The data START

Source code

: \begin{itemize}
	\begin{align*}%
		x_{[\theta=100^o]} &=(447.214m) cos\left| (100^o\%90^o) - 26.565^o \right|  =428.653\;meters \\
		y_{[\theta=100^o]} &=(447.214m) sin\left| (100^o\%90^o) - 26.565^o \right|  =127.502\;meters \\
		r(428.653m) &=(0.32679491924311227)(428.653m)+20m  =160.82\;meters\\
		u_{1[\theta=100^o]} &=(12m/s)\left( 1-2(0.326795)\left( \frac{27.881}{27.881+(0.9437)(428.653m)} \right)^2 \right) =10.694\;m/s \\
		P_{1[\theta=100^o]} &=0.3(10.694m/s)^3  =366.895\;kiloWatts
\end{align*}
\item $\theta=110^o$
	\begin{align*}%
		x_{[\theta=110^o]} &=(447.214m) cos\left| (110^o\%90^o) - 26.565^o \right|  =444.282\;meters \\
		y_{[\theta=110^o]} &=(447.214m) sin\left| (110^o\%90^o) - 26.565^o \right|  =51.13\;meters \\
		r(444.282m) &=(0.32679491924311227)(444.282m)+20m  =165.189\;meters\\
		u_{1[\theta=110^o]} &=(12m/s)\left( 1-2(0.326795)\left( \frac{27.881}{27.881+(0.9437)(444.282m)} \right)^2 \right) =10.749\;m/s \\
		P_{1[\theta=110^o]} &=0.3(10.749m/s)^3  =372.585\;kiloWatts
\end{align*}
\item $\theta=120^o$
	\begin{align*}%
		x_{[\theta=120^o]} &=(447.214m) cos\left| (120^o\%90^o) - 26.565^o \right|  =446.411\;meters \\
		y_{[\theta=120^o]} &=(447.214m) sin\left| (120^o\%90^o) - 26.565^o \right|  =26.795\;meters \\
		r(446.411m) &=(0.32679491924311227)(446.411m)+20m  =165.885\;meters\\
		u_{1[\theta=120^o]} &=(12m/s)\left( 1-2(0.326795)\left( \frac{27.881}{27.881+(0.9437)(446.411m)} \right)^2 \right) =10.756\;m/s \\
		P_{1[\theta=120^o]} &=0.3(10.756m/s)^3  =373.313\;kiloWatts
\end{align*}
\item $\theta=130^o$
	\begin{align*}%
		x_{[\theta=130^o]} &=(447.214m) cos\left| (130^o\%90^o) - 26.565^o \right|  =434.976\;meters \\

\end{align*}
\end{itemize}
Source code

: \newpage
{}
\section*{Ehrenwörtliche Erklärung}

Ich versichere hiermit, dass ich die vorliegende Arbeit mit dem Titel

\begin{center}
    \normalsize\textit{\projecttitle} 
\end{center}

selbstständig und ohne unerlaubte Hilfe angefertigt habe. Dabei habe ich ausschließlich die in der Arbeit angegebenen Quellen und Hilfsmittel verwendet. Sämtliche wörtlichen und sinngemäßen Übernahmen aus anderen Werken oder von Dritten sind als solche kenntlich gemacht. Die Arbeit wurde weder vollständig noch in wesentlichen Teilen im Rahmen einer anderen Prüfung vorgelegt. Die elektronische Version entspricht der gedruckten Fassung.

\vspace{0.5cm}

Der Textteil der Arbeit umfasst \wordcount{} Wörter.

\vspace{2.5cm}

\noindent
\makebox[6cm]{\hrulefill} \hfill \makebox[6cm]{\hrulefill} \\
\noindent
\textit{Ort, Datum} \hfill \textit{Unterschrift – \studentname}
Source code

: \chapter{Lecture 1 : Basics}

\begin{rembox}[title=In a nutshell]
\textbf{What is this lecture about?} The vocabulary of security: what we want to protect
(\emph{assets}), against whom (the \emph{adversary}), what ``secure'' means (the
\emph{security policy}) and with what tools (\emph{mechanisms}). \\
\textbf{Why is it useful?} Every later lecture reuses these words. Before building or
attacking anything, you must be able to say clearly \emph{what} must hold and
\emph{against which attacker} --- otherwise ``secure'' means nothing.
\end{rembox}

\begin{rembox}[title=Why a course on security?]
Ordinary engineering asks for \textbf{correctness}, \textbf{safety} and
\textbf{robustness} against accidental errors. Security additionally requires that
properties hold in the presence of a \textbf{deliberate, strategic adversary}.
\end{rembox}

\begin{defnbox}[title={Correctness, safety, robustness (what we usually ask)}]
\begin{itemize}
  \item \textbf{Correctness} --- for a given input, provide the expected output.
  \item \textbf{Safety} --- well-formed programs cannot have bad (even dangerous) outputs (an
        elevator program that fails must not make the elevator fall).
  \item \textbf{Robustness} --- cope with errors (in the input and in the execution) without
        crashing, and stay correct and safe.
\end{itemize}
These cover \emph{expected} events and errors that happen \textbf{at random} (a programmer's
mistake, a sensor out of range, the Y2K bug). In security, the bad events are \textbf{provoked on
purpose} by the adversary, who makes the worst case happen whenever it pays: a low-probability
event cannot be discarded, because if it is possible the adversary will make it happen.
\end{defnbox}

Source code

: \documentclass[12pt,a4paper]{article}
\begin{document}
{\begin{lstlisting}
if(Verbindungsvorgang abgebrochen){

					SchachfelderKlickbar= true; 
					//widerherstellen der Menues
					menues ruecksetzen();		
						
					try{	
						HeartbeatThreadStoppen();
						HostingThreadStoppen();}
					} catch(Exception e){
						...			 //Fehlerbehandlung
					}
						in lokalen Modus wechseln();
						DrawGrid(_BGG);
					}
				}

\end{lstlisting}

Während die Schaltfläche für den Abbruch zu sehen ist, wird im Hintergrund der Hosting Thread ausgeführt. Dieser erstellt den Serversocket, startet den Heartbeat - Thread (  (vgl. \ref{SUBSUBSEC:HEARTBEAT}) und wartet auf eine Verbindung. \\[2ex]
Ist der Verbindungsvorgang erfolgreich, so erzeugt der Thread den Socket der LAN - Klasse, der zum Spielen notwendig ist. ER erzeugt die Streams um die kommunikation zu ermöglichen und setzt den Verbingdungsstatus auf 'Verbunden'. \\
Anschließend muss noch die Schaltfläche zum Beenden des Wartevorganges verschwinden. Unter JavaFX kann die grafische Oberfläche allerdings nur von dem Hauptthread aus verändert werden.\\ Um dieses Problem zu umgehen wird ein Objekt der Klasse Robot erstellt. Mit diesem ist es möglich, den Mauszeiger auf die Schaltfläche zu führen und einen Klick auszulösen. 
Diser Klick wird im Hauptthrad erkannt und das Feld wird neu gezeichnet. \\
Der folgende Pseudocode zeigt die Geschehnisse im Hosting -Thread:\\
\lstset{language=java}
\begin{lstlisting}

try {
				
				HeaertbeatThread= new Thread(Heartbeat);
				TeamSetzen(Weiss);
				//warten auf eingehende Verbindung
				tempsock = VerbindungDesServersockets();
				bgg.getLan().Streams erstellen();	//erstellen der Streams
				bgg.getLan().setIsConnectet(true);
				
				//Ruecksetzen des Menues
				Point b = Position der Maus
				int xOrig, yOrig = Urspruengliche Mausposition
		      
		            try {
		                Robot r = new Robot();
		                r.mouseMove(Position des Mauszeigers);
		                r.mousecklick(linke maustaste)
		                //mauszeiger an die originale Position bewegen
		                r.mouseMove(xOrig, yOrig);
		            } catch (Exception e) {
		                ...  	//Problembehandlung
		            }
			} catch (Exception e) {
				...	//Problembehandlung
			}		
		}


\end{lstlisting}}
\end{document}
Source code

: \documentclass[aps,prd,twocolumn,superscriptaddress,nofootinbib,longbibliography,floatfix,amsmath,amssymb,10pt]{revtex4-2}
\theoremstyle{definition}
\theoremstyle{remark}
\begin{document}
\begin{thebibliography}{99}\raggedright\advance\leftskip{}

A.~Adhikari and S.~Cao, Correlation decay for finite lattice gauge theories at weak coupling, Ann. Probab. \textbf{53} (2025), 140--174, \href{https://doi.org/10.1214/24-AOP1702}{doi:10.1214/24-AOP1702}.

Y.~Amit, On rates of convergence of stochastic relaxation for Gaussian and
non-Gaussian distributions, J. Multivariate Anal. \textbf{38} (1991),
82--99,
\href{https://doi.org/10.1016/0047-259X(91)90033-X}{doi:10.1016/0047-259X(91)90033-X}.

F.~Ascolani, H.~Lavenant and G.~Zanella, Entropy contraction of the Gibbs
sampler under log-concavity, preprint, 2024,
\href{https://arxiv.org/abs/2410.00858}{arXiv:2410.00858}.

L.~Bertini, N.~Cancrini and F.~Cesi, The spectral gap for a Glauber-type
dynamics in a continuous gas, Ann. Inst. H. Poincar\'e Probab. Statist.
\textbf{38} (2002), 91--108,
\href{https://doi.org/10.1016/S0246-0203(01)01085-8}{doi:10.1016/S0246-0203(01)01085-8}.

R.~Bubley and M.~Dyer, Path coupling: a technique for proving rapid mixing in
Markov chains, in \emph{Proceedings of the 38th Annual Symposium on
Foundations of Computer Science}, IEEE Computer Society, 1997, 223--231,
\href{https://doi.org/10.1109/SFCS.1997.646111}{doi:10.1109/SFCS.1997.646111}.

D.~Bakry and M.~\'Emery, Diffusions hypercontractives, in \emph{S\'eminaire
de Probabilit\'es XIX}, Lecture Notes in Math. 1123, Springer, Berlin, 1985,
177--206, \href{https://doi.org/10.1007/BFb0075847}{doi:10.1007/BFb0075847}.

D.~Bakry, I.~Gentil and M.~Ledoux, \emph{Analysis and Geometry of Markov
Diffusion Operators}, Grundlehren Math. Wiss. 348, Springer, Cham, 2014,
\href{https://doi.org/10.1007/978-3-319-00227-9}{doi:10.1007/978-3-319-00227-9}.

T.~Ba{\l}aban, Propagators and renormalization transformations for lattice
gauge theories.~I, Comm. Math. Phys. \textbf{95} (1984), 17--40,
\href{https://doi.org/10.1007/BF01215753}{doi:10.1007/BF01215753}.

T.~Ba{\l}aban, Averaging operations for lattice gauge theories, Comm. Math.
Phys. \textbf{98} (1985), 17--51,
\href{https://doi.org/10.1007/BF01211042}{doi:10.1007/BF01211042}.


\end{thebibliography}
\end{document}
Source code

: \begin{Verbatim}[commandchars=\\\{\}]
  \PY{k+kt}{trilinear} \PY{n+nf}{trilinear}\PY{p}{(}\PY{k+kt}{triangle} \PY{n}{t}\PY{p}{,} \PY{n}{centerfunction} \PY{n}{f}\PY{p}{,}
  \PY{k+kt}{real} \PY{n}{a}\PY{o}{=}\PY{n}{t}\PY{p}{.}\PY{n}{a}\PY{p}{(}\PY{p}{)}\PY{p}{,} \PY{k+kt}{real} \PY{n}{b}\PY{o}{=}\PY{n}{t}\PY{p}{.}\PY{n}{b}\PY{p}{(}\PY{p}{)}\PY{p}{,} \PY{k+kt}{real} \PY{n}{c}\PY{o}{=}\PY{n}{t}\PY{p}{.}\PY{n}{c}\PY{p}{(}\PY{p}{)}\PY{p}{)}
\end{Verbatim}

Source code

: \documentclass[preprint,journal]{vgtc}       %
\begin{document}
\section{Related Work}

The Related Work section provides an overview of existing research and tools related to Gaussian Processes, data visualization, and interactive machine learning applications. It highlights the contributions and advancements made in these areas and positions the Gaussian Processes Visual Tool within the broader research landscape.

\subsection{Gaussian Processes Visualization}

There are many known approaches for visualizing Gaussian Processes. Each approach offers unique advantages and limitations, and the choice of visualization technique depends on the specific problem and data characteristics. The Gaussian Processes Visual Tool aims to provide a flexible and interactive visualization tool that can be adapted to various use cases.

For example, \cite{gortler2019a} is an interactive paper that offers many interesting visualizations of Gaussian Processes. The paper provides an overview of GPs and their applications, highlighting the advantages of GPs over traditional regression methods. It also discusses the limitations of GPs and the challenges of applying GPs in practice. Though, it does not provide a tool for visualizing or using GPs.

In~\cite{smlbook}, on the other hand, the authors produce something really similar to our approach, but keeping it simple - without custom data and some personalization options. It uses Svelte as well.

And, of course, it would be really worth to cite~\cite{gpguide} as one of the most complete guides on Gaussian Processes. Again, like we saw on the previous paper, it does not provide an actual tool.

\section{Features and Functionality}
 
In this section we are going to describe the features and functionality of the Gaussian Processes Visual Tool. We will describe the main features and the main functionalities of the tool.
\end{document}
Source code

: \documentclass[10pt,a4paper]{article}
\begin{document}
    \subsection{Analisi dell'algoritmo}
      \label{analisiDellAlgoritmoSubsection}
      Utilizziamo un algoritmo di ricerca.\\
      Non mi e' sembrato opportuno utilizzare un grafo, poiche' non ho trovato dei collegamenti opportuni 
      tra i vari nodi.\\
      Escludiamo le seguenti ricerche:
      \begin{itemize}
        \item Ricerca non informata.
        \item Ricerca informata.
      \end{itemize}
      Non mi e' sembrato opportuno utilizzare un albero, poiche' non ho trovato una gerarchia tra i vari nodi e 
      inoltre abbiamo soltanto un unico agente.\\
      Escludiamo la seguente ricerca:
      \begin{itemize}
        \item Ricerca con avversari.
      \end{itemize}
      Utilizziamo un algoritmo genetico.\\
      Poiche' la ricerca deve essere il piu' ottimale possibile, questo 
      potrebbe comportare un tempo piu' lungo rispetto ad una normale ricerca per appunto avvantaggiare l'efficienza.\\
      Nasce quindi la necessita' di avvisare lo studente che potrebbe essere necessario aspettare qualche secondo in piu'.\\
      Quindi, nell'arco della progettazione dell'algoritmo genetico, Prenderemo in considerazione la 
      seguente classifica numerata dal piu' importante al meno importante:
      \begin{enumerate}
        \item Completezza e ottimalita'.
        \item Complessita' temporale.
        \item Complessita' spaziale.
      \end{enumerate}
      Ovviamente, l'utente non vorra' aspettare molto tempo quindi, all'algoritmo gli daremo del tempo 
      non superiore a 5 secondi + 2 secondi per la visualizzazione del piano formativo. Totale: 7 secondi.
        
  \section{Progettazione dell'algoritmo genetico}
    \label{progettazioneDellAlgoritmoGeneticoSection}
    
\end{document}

The data END

#### Directions for this task:
Begin at the line above that has "Escludiamo la seguente" and stop after the line that has "potrebbe comportare un", copying each line exactly and adding nothing else.

#### Answer:
      Escludiamo la seguente ricerca:
      \begin{itemize}
        \item Ricerca con avversari.
      \end{itemize}
      Utilizziamo un algoritmo genetico.\\
      Poiche' la ricerca deve essere il piu' ottimale possibile, questo 
      potrebbe comportare un tempo piu' lungo rispetto ad una normale ricerca per appunto avvantaggiare l'efficienza.\\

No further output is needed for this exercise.